Tadeusz Baird


Tadeusz Baird was a Polish composer.

Biography

Baird was born in Grodzisk Mazowiecki, in Poland. His father Edward was Polish, while his mother Maria Russian. Tadeusz Baird studied composition, piano and musicology in Warsaw under Kazimierz Sikorski, among others teachers. In 1949 he founded Group 49 along with Kazimierz Serocki and Jan Krenz. The aim of Group 49 was to write communicative and expressive music according to socialist realism, the dominant ideology in the Eastern Bloc at the time. In 1956, along with Kazimierz Serocki, he founded the Warsaw Autumn international contemporary music festival. In 1974 he began to teach composition at the National College of Music in Warsaw. In 1977, now a full professor, he was offered a post to teach a composition class at the Warsaw Academy of Music, and also a membership of the Academie der Künste der Deutschen Demokratischen Republik – Berlin in 1979.
He died in 1981, aged 53.

Compositions

He wrote both large scale symphonies and chamber music, however, of great importance in his output are numerous vocal cycles inspired by poetry. He wrote Tomorrow, a musical drama based on a short story by Joseph Conrad.

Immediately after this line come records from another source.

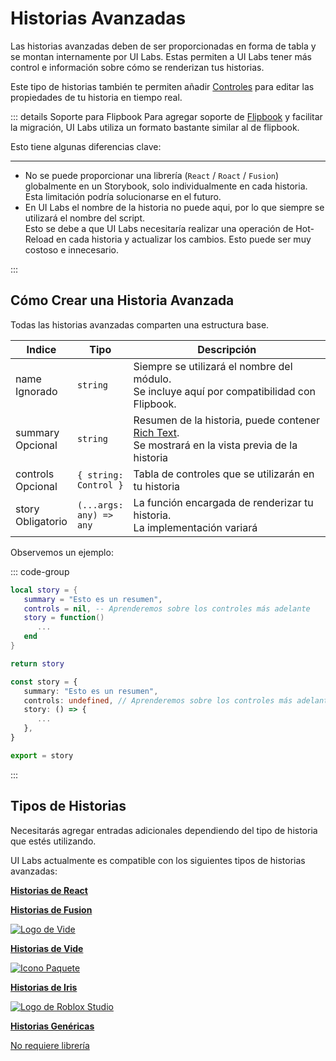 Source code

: # Historias Avanzadas

Las historias avanzadas deben de ser proporcionadas en forma de tabla y se montan internamente por UI Labs. Estas permiten a UI Labs tener más control e información sobre cómo se renderizan tus historias.

Este tipo de historias también te permiten añadir [Controles](/es/docs/controls/adding.md) para editar las propiedades de tu historia en tiempo real.

::: details Soporte para Flipbook
Para agregar soporte de [Flipbook](https://flipbook-labs.github.io/flipbook/docs/story-format) y facilitar la migración, UI Labs utiliza un formato bastante similar al de flipbook.

Esto tiene algunas diferencias clave:

---

-   No se puede proporcionar una librería (`React` / `Roact` / `Fusion`) globalmente en un Storybook, solo individualmente en cada historia. Esta limitación podría solucionarse en el futuro.
-   En UI Labs el nombre de la historia no puede aqui, por lo que siempre se utilizará el nombre del script.<br/>Esto se debe a que UI Labs necesitaría realizar una operación de Hot-Reload en cada historia y actualizar los cambios. Esto puede ser muy costoso e innecesario.

:::

## Cómo Crear una Historia Avanzada

Todas las historias avanzadas comparten una estructura base.

<table>
   <thead> 
      <tr>
         <th>Indice</th>
         <th>Tipo</th>
         <th width="100%">Descripción</th>
      </tr>
   </thead>
   <tbody>
      <tr>
         <td><span class="nowrap"> name &nbsp; <span class="props-table-ignored">Ignorado</span> </span></td>
         <td><code>string</code></td>
         <td>Siempre se utilizará el nombre del módulo.<br/>Se incluye aquí por compatibilidad con Flipbook.</td> 
      </tr>
      <tr>
         <td><span class="nowrap"> summary &nbsp; <span class="props-table-optional">Opcional</span> </span></td>
         <td><code>string</code></td>
         <td>
            Resumen de la historia, puede contener <a href="https://create.roblox.com/docs/ui/rich-text" target="_blank">Rich Text</a>.
            <br/> Se mostrará en la vista previa de la historia
         </td>
      </tr>
      <tr>
         <td><span class="nowrap"> controls &nbsp; <span class="props-table-optional">Opcional</span></span></td>
         <td><code><span class="nowrap">{ string: Control }</span></code></td>
         <td>Tabla de controles que se utilizarán en tu historia</td>
      </tr>
      <tr>
         <td><span class="nowrap"> story &nbsp; <span class="props-table-required">Obligatorio</span></span></td>
         <td><code><span class="nowrap">(...args: any) => any</span></code></td>
         <td>La función encargada de renderizar tu historia.<br/>La implementación variará</td>
      </tr>
   </tbody>
</table>

Observemos un ejemplo:

::: code-group

```lua [Luau]
local story = {
   summary = "Esto es un resumen",
   controls = nil, -- Aprenderemos sobre los controles más adelante
   story = function()
      ...
   end
}

return story
```

```ts [Roblox-TS]
const story = {
   summary: "Esto es un resumen",
   controls: undefined, // Aprenderemos sobre los controles más adelante
   story: () => {
      ...
   },
}

export = story
```

:::

## Tipos de Historias

Necesitarás agregar entradas adicionales dependiendo del tipo de historia que estés utilizando.

UI Labs actualmente es compatible con los siguientes tipos de historias avanzadas:

<div class="card-container">
  <div class="cards">
   <a class="card" href="react">
      <div class="react-dynamic-logo card-img" alt="Logo de React" />
      <p><b>Historias de React</b></p>
   </a>
   <a class="card" href="fusion">
      <div class="fusion-dynamic-logo card-img" alt="Logo de Fusion" />
      <p><b>Historias de Fusion</b></p>
   </a>
   <a class="card" href="vide">
      <img class="card-img" src="/docs/logos/vide.svg" alt="Logo de Vide" />
      <p><b>Historias de Vide</b></p>
   </a>
   <a class="card" href="iris">
      <img class="card-img dynamic-logo" src="/docs/logos/package.svg" alt="Icono Paquete" />
      <p><b>Historias de Iris</b></p>
   </a>
   <a class="card" href="generic">
      <img class="card-img" src="/docs/logos/studio.svg" alt="Logo de Roblox Studio" />
      <div>
         <p><b>Historias Genéricas</b></p>
         <p class="card-detail">No requiere librería</p>
      </div>
   </a>
  </div>
</div>
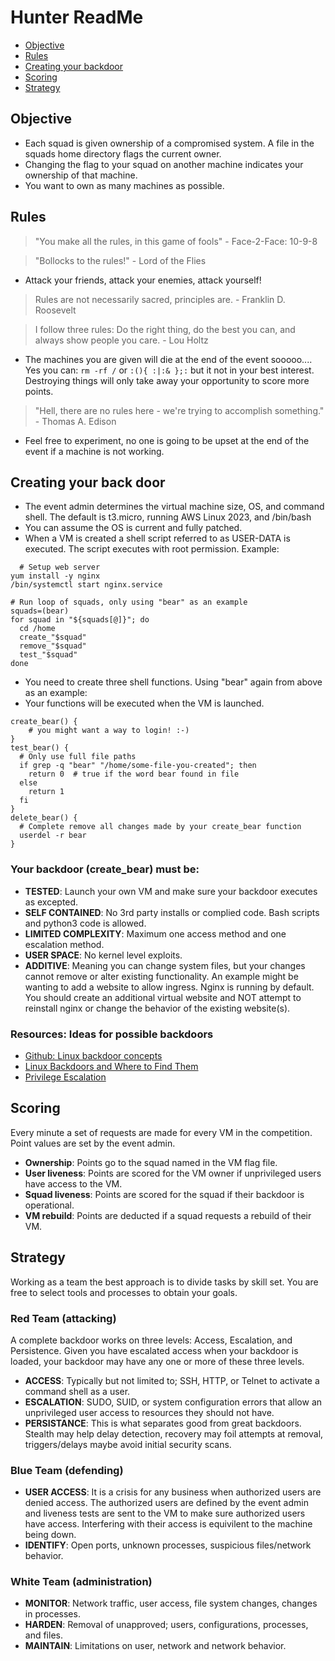 # Hunter ReadMe
- [Objective](#objective)
- [Rules](#rules)  
- [Creating your backdoor](#creating-your-back-door)  
- [Scoring](#scoring)  
- [Strategy](#strategy)  
## Objective
- Each squad is given ownership of a compromised system.  A file in the squads home directory flags the current owner.
- Changing the flag to your squad on another machine indicates your ownership of that machine.
- You want to own as many machines as possible.
  
## Rules
> "You make all the rules, in this game of fools" - Face-2-Face: 10-9-8

> "Bollocks to the rules!" - Lord of the Flies
- Attack your friends, attack your enemies, attack yourself!


> Rules are not necessarily sacred, principles are. - Franklin D. Roosevelt

> I follow three rules: Do the right thing, do the best you can, and always show people you care. - Lou Holtz
- The machines you are given will die at the end of the event sooooo....  Yes you can: `rm -rf /` or `:(){ :|:& };:` but it not in your best interest.  Destroying things will only take away your opportunity to score more points.

> "Hell, there are no rules here - we're trying to accomplish something." - Thomas A. Edison
- Feel free to experiment, no one is going to be upset at the end of the event if a machine is not working.

## Creating your back door
- The event admin determines the virtual machine size, OS, and command shell.  The default is t3.micro, running AWS Linux 2023, and /bin/bash
- You can assume the OS is current and fully patched.
- When a VM is created a shell script referred to as USER-DATA is executed. The script executes with root permission. Example:
```
  # Setup web server
yum install -y nginx
/bin/systemctl start nginx.service

# Run loop of squads, only using "bear" as an example
squads=(bear)
for squad in "${squads[@]}"; do
  cd /home
  create_"$squad"
  remove_"$squad"
  test_"$squad"
done
```

- You need to create three shell functions.  Using "bear" again from above as an example:
- Your functions will be executed when the VM is launched.
```
create_bear() {
    # you might want a way to login! :-)
}
test_bear() {
  # Only use full file paths
  if grep -q "bear" "/home/some-file-you-created"; then
    return 0  # true if the word bear found in file
  else
    return 1 
  fi
}
delete_bear() {
  # Complete remove all changes made by your create_bear function
  userdel -r bear
}
```
### Your backdoor (create_bear) must be:
- __TESTED__: Launch your own VM and make sure your backdoor executes as excepted.
- __SELF CONTAINED__: No 3rd party installs or complied code.  Bash scripts and python3 code is allowed.
- __LIMITED COMPLEXITY__: Maximum one access method and one escalation method.
- __USER SPACE__:  No kernel level exploits.
- __ADDITIVE__:  Meaning you can change system files, but your changes cannot remove or alter existing functionality.  An example might be wanting to add a website to allow ingress.  Nginx is running by default.   You should create an additional virtual website and NOT attempt to reinstall nginx or change the behavior of the existing website(s).

### Resources: Ideas for possible backdoors
- [Github: Linux backdoor concepts](https://github.com/gquere/linux_backdooring)
- [Linux Backdoors and Where to Find Them](https://fahmifj.github.io/articles/linux-backdoors-and-where-to-find-them/)
- [Privilege Escalation](https://book.hacktricks.wiki/en/linux-hardening/privilege-escalation/index.html)
## Scoring
Every minute a set of requests are made for every VM in the competition.  Point values are set by the event admin.
- __Ownership__: Points go to the squad named in the VM flag file.
- __User liveness__: Points are scored for the VM owner if unprivileged users have access to the VM.
- __Squad liveness__: Points are scored for the squad if their backdoor is operational.
- __VM rebuild__: Points are deducted if a squad requests a rebuild of their VM.

## Strategy
Working as a team the best approach is to divide tasks by skill set.  You are free to select tools and processes to obtain your goals.

### Red Team (attacking)
A complete backdoor works on three levels: Access, Escalation, and Persistence.  Given you have escalated access when your backdoor is loaded, your backdoor may have any one or more of these three levels.
- __ACCESS__: Typically but not limited to; SSH, HTTP, or Telnet to activate a command shell as a user.
- __ESCALATION__: SUDO, SUID, or system configuration errors that allow an unprivileged user access to resources they should not have.
- __PERSISTANCE__: This is what separates good from great backdoors.  Stealth may help delay detection, recovery may foil attempts at removal, triggers/delays maybe avoid initial security scans.

### Blue Team (defending)
- __USER ACCESS__: It is a crisis for any business when authorized users are denied access.  The authorized users are defined by the event admin and liveness tests are sent to the VM to make sure authorized users have access.  Interfering with their access is equivilent to the machine being down.
- __IDENTIFY__: Open ports, unknown processes, suspicious files/network behavior.

### White Team (administration)
- __MONITOR__: Network traffic, user access, file system changes, changes in processes.
- __HARDEN__: Removal of unapproved; users, configurations, processes, and files.
- __MAINTAIN__: Limitations on user, network and network behavior.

He was also a composer of a film and theatre music. Baird's music is usually lyrical, very expressive, and intensely subjective. It is often rooted in the post-Romantic tradition, despite serial techniques.

Music for solo instruments

Baird's works have limited exposure on record, the principal recordings being a trio of CDs, focusing on his orchestral output and including the one-act opera Tomorrow. The Colas Breugnon suite has been recorded twice, notably by the Polish Chamber Orchestra under Jerzy Maksymiuk on EMI.